Not Having The Right Answer At Your Fingertips Is Not A Deal Breaker [10:15]

SJ:

Wow Micah, I love that approach I really like how you talked about that it’s really not your — you don’t see it as your job to become the expert on every single one these topics but it does seem like you feel like it’s your responsibility to at least bring it up to the client and know enough to know what questions to ask and you tell me if it’s different in your experience but in my experience working with clients no one’s ever mad at me for not knowing the final answer as long as I’m proactively addressing the issue and offering to help them get to the right answer. No one cares that we say “hey you know what I’m not an expert in New York estate planning but here’s something I found that makes this seem like an important topic, can we go find an attorney and a CPA who specialize in this and I’ll help make sure that you get the right answer.”

MS:

That is such a great question right there right, a great comment I should say — is that nobody cares that you don’t have the right answer everybody cares when you BS them, right. because everybody’s been BS’d to, everyone’s been given the wrong information before and if you’re going to hit the pause button and just so you know what, I want to make sure I get you the right information, who’s going to argue with that and guess what if they do, they’re not an ideal client, move on!”

SJ:

Yeah I love that because no matter whether your CFP or CPA or other financial professional, there should be no part in your process where you’re using the words “well just trust me” right, because one, you’re probably not an expert in nearly as much as you think you are and why would you do that they’re not coming to you because they want to have the answer to everything, they’re coming to you because they value the information you do have and they trust that you’re going to help them get to where they need to be.

MS:

And Steven, let’s look at this from the COI right, the center of influence perspective as well and so you know you’re the CPA here, so correct me if I’m wrong, but if I reach out now to New York CPA and say — hey we’re working with the client where I’m reviewing their situation and they got you know 11 to… I’m sorry, 12 to 15 million dollars in assets, I have some concerns about estate taxes, I’m not an expert here is this something you can help the client with — are they going to look bad on me as a financial advisor for bringing this up?

SJ:

No they’re going to be so excited because well, two things, one — that almost never happens, CPA’s usually are cleaning up the mess after the fact they’re usually…

MS:

I always think I’m cleaning up CPA’s mess but anyway, sorry that’s just perspective, please continue…

SJ:

Well, you must be the one advisor who never makes mistakes…”

MJ:

“No”

SJ:

So usually it’s – hey, an advisor worked with a client during the year and come tax time the CPA’s left saying — oh actually here’s the bill you owe, because even though… so if you haven’t identified the situation at some point there’s going to be a CPA or tax preparer somewhere telling this client they’ve got to write a 1.6 million dollar cheque and now everyone’s mad and so, that’s where CPA’s usually find themselves.
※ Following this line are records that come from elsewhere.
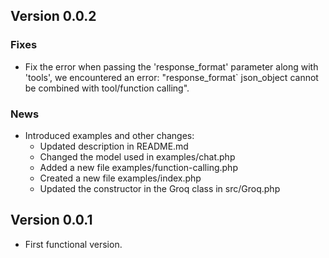 
## Version 0.0.2

### Fixes
- Fix the error when passing the 'response_format' parameter along with 'tools', we encountered an error: "response_format` json_object cannot be combined with tool/function calling".

### News
- Introduced examples and other changes:
  - Updated description in README.md
  - Changed the model used in examples/chat.php
  - Added a new file examples/function-calling.php
  - Created a new file examples/index.php
  - Updated the constructor in the Groq class in src/Groq.php

## Version 0.0.1

- First functional version.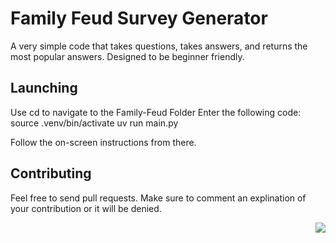 # Family Feud Survey Generator
A very simple code that takes questions, takes answers, and returns the most popular answers. Designed to be beginner friendly.
## Launching
Use cd to navigate to the Family-Feud Folder
Enter the following code:
source .venv/bin/activate
uv run main.py

Follow the on-screen instructions from there.

## Contributing
Feel free to send pull requests. Make sure to comment an explination of your contribution or it will be denied.


<p align="right">
  <img src="https://api.boot.dev/v1/users/public/1e11e9c6-ace9-405f-addd-1ea5ca0f986a/thumbnail" >
</p>


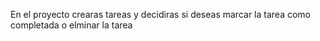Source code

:En el proyecto crearas tareas y decidiras si deseas marcar la tarea como completada o elminar la tarea
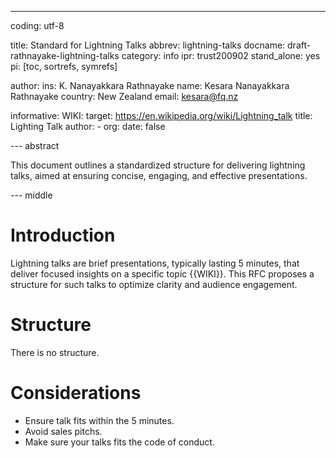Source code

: ---
coding: utf-8

title: Standard for Lightning Talks
abbrev: lightning-talks
docname: draft-rathnayake-lightning-talks
category: info
ipr: trust200902
stand_alone: yes
pi: [toc, sortrefs, symrefs]

author:
  ins: K. Nanayakkara Rathnayake
  name: Kesara Nanayakkara Rathnayake
  country: New Zealand
  email: kesara@fq.nz

informative: 
  WIKI:
    target: https://en.wikipedia.org/wiki/Lightning_talk
    title: Lighting Talk
    author:
    - org:
    date: false

--- abstract

This document outlines a standardized structure for delivering lightning talks,
aimed at ensuring concise, engaging, and effective presentations.

--- middle

# Introduction

Lightning talks are brief presentations, typically lasting 5 minutes,
that deliver focused insights on a specific topic {{WIKI}}. This RFC proposes a
structure for such talks to optimize clarity and audience engagement.

# Structure

There is no structure.


# Considerations

* Ensure talk fits within the 5 minutes.
* Avoid sales pitchs.
* Make sure your talks fits the code of conduct.
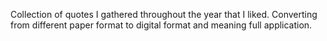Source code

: Collection of quotes I gathered throughout the year that I liked. Converting from different paper format to digital format and meaning full application.
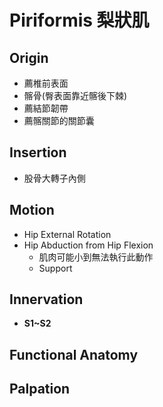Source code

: # Piriformis 梨狀肌
## Origin
* 薦椎前表面
* 髂骨(臀表面靠近髂後下棘)
* 薦結節韌帶
* 薦髂關節的關節囊  

## Insertion
* 股骨大轉子內側  

## Motion
* Hip External Rotation  
* Hip Abduction from Hip Flexion
	* 肌肉可能小到無法執行此動作
	* Support  

## Innervation
* **S1~S2**  

## Functional Anatomy
## Palpation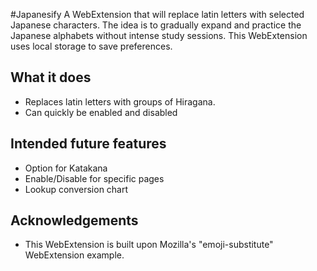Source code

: #Japanesify
A WebExtension that will replace latin letters with selected Japanese characters. The idea is to gradually expand and practice the Japanese alphabets without intense study sessions.
This WebExtension uses local storage to save preferences.

## What it does
* Replaces latin letters with groups of Hiragana.
* Can quickly be enabled and disabled

## Intended future features
* Option for Katakana
* Enable/Disable for specific pages
* Lookup conversion chart

## Acknowledgements

* This WebExtension is built upon Mozilla's "emoji-substitute" WebExtension example.
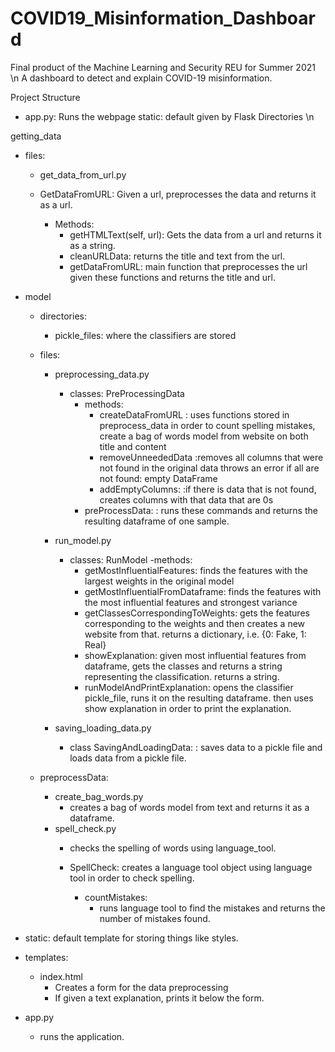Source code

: # COVID19_Misinformation_Dashboard
Final product of the Machine Learning and Security REU for Summer 2021 \n
A dashboard to detect and explain COVID-19 misinformation.

Project Structure
- app.py: Runs the webpage
static: default given by Flask
Directories \n

getting_data
- files:
  - get_data_from_url.py

  - GetDataFromURL:
  Given a url, preprocesses the data and returns it as a url.
    - Methods:
      - getHTMLText(self, url):
        Gets the data from a url and returns it as a string.
      - cleanURLData:
        returns the title and text from the url.
      - getDataFromURL:
        main function that preprocesses the url given these functions and returns the title and url.

- model
  - directories:
      - pickle_files:
        where the classifiers are stored
  - files:
     - preprocessing_data.py
        - classes: PreProcessingData
          - methods: 
            - createDataFromURL
            : uses functions stored in preprocess_data in order to count spelling mistakes, create a bag of words model from website on both title and content
            - removeUnneededData
            :removes all columns that were not found in the original data
            throws an error if all are not found: empty DataFrame
            - addEmptyColumns:
              :if there is data that is not found, creates columns with that data that are 0s
          - preProcessData:
            : runs these commands and returns the resulting dataframe of one sample.
    - run_model.py
      - classes: RunModel
        -methods:
          - getMostInfluentialFeatures:
            finds the features with the largest weights in the original model
          - getMostInfluentialFromDataframe:
            finds the features with the most influential features and strongest variance
          - getClassesCorrespondingToWeights:
            gets the features corresponding to the weights and then creates a new website from that.
            returns a dictionary, i.e. {0: Fake, 1: Real}
          - showExplanation:
              given most influential features from dataframe, gets the classes and returns a string representing the classification.
              returns a string.
          - runModelAndPrintExplanation:
            opens the classifier pickle_file, runs it on the resulting dataframe.
            then uses show explanation in order to print the explanation.
       
    - saving_loading_data.py
      - class SavingAndLoadingData:
        : saves data to a pickle file and loads data from a pickle file.
          
  - preprocessData:
    - create_bag_words.py
      - creates a bag of words model from text and returns it as a dataframe.
    - spell_check.py
      - checks the spelling of words using language_tool.
      
      - SpellCheck:
          creates a language tool object using language tool in order to check spelling.
          - countMistakes:
            - runs language tool to find the mistakes and returns the number of mistakes found.
- static:
  default template for storing things like styles.
- templates:
  - index.html
    - Creates a form for the data preprocessing
    - If given a text explanation, prints it below the form.
- app.py
  - runs the application.
      
      
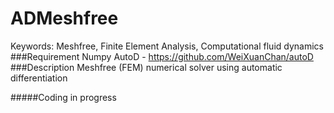 # ADMeshfree
Keywords: Meshfree, Finite Element Analysis, Computational fluid dynamics
###Requirement
Numpy
AutoD - https://github.com/WeiXuanChan/autoD
###Description
Meshfree (FEM) numerical solver using automatic differentiation

#####Coding in progress

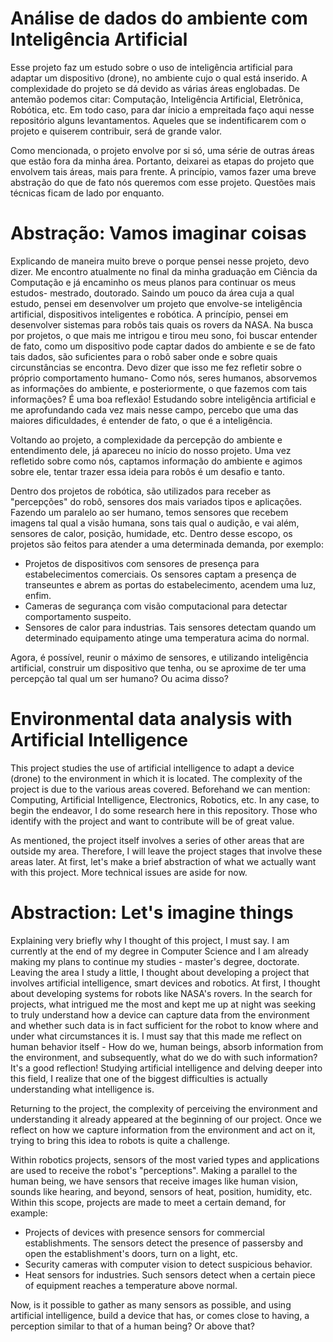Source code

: # Análise de dados do ambiente com Inteligência Artificial

Esse projeto faz um estudo sobre o uso de inteligência artificial para adaptar um dispositivo (drone), no ambiente cujo o qual está inserido. A complexidade do projeto se dá devido as várias áreas englobadas. De antemão podemos citar: Computação, Inteligência Artificial, Eletrônica, Robótica, etc. Em todo caso, para dar ínicio a empreitada faço aqui nesse repositório alguns levantamentos. Aqueles que se indentificarem com o projeto e quiserem contribuir, será de grande valor.

Como mencionada, o projeto envolve por si só, uma série de outras áreas que estão fora da minha área. Portanto, deixarei as etapas do projeto que envolvem tais áreas, mais para frente. A princípio, vamos fazer uma breve abstração do que de fato nós queremos com esse projeto. Questões mais técnicas ficam de lado por enquanto.

# Abstração: Vamos imaginar coisas

Explicando de maneira muito breve o porque pensei nesse projeto, devo dizer. Me encontro atualmente no final da minha graduação em Ciência da Computação e já encaminho os meus planos para continuar os meus estudos- mestrado, doutorado. Saindo um pouco da área cuja a qual estudo, pensei em desenvolver um projeto que envolve-se inteligência artificial, dispositivos inteligentes e robótica. A princípio, pensei em desenvolver sistemas para robôs tais quais os rovers da NASA. Na busca por projetos, o que mais me intrigou e tirou meu sono, foi buscar entender de fato, como um dispositivo pode captar dados do ambiente e se de fato tais dados, são suficientes para o robô saber onde e sobre quais circunstâncias se encontra. Devo dizer que isso me fez refletir sobre o próprio comportamento humano- Como nós, seres humanos, absorvemos as informações do ambiente, e posteriormente, o que fazemos com tais informações? É uma boa reflexão! Estudando sobre inteligência artificial e me aprofundando cada vez mais nesse campo, percebo que uma das maiores dificuldades, é entender de fato, o que é a inteligência.

Voltando ao projeto, a complexidade da percepção do ambiente e entendimento dele, já apareceu no início do nosso projeto. Uma vez refletido sobre como nós, captamos informação do ambiente e agimos sobre ele, tentar trazer essa ideia para robôs é um desafio e tanto.

Dentro dos projetos de robótica, são utilizados para receber as "percepções" do robô, sensores dos mais variados tipos e aplicações. Fazendo um paralelo ao ser humano, temos sensores que recebem imagens tal qual a visão humana, sons tais qual o audição, e vai além, sensores de calor, posição, humidade, etc. Dentro desse escopo, os projetos são feitos para atender a uma determinada demanda, por exemplo:

- Projetos de dispositivos com sensores de presença para estabelecimentos comerciais. Os sensores captam a presença de transeuntes e abrem as portas do estabelecimento, acendem uma luz, enfim.
- Cameras de segurança com visão computacional para detectar comportamento suspeito.
- Sensores de calor para industrias. Tais sensores detectam quando um determinado equipamento atinge uma temperatura acima do normal.

Agora, é possível, reunir o máximo de sensores, e utilizando inteligência artificial, construir um dispositivo que tenha, ou se aproxime de ter uma percepção tal qual um ser humano? Ou acima disso?

# Environmental data analysis with Artificial Intelligence

This project studies the use of artificial intelligence to adapt a device (drone) to the environment in which it is located. The complexity of the project is due to the various areas covered. Beforehand we can mention: Computing, Artificial Intelligence, Electronics, Robotics, etc. In any case, to begin the endeavor, I do some research here in this repository. Those who identify with the project and want to contribute will be of great value.

As mentioned, the project itself involves a series of other areas that are outside my area. Therefore, I will leave the project stages that involve these areas later. At first, let's make a brief abstraction of what we actually want with this project. More technical issues are aside for now.

# Abstraction: Let's imagine things

Explaining very briefly why I thought of this project, I must say. I am currently at the end of my degree in Computer Science and I am already making my plans to continue my studies - master's degree, doctorate. Leaving the area I study a little, I thought about developing a project that involves artificial intelligence, smart devices and robotics. At first, I thought about developing systems for robots like NASA's rovers. In the search for projects, what intrigued me the most and kept me up at night was seeking to truly understand how a device can capture data from the environment and whether such data is in fact sufficient for the robot to know where and under what circumstances it is. I must say that this made me reflect on human behavior itself - How do we, human beings, absorb information from the environment, and subsequently, what do we do with such information? It's a good reflection! Studying artificial intelligence and delving deeper into this field, I realize that one of the biggest difficulties is actually understanding what intelligence is.

Returning to the project, the complexity of perceiving the environment and understanding it already appeared at the beginning of our project. Once we reflect on how we capture information from the environment and act on it, trying to bring this idea to robots is quite a challenge.

Within robotics projects, sensors of the most varied types and applications are used to receive the robot's "perceptions". Making a parallel to the human being, we have sensors that receive images like human vision, sounds like hearing, and beyond, sensors of heat, position, humidity, etc. Within this scope, projects are made to meet a certain demand, for example:

- Projects of devices with presence sensors for commercial establishments. The sensors detect the presence of passersby and open the establishment's doors, turn on a light, etc.
- Security cameras with computer vision to detect suspicious behavior.
- Heat sensors for industries. Such sensors detect when a certain piece of equipment reaches a temperature above normal.

Now, is it possible to gather as many sensors as possible, and using artificial intelligence, build a device that has, or comes close to having, a perception similar to that of a human being? Or above that?

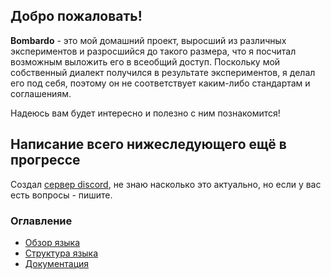 ## Добро пожаловать!

__Bombardo__ - это мой домашний проект, выросший из различных экспериментов и разросшийся до такого размера, что я посчитал возможным выложить его в всеобщий доступ. Поскольку мой собственный диалект получился в результате экспериментов, я делал его под себя, поэтому он не соответствует каким-либо стандартам и соглашениям.

Надеюсь вам будет интересно и полезно с ним познакомится!


## Написание всего нижеследующего ещё в прогрессе

Создал [сервер discord](https://discord.gg/D8JzvRw), не знаю насколько это актуально, но если у вас есть вопросы - пишите.

### Оглавление

* [Обзор языка](Documentation/ABOUT.md)
* [Структура языка](Documentation/LANG.STRUCTURE.md)
* [Документация](Documentation/DOCUMENTATION.md)

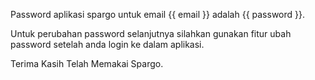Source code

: Password aplikasi spargo untuk email {{ email }} adalah {{ password }}.

Untuk perubahan password selanjutnya silahkan gunakan fitur ubah password setelah anda login ke dalam aplikasi.

Terima Kasih Telah Memakai Spargo.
So I’ve had this conversation with lots of CPA’s, unfortunately not because it happens to them but saying — hey what if someone came to you up front and this is such a great situation for them, because now they get to skip past all the discovery and just be the expert.”

MS:

That’s a great point

SJ:

“Right, because everyone loves it when they come to you with that one thing you’re really good at, so not that you’re only got one thing Mike, but your specialty is federal benefits right or federal employees.”

MS:

“Right, federal retirement benefits, yeah”

SJ:

So, when someone comes to you and says — “Hey Micah I’ve got this person who’s a federal employee they’re looking at retirement, here’s some information about them, I know you can help them”, I’m sure you’re grinning from ear to ear and you’re like — “of course I can”, like your confidence is way up like you’re excited to do it

MS:

Right, that’s my wheelhouse

SJ:

Yeah and that’s how we all feel when someone comes to us and just out of the gate to say — “hey I know you can do this, can we work together?”

MS:

Yeah I think that’s great and collaborating, bringing them in and Steven, to your point now, the CPA is not put in a really crappy position that says “how come you never did all the stuff, now I got to do your state taxes and I got to be the bearer of bad news that you get a 1.6 million dollars”; and let’s say that this wasn’t resolved, what would they have gone back on, they would’ve gone back on their wire-house guy and the wire-house guy would’ve been like – oh I don’t give tax advice, Next… So who who’s been hosed in this situation and in my opinion it’s just 100 percent the client, and the excuses quote — “I don’t give tax advice”, this isn’t tax advice! This is saying “hey you have a concern, for example, do you ever recommend someone to a Roth conversion”, okay is that tax advice? Do you recommend how much they withhold on an IRA distribution, is that tax advice? You know if you’re going to withhold taxes, well now you’re giving tax advice, I mean where do you draw that line and if you can’t give quote-unquote “advice”, you can be super proactive in raising those red flags and say — hey we need to bring in the CPA, hey we need to bring this attorney and get them to get an answer but make sure the client’s taken care of and it is a lazy the advisor that uses the excuses, I don’t give tax advice, to not deliver massive value.”

SJ:

Yeah Micah I completely agree and whether we’re talking about again CFP’s or CPA’s — please use disclaimers, please tell people “hey this isn’t what I spend all of my time on, so here’s some things that I’ve identified but we need to work with someone who does this all the time”, but you yeah in my opinion you can’t consider yourself a professional if you just say — “I won’t talk about it.”

MS:

Yeah

SJ:

That “I won’t talk about it” is different than “hey we need someone else to get to a final answer” but I just I don’t know how an advisor can do any financial advising that doesn’t have some tax implication.

MS:

It isn’t everything, I mean death and taxes, the two certain things in life right?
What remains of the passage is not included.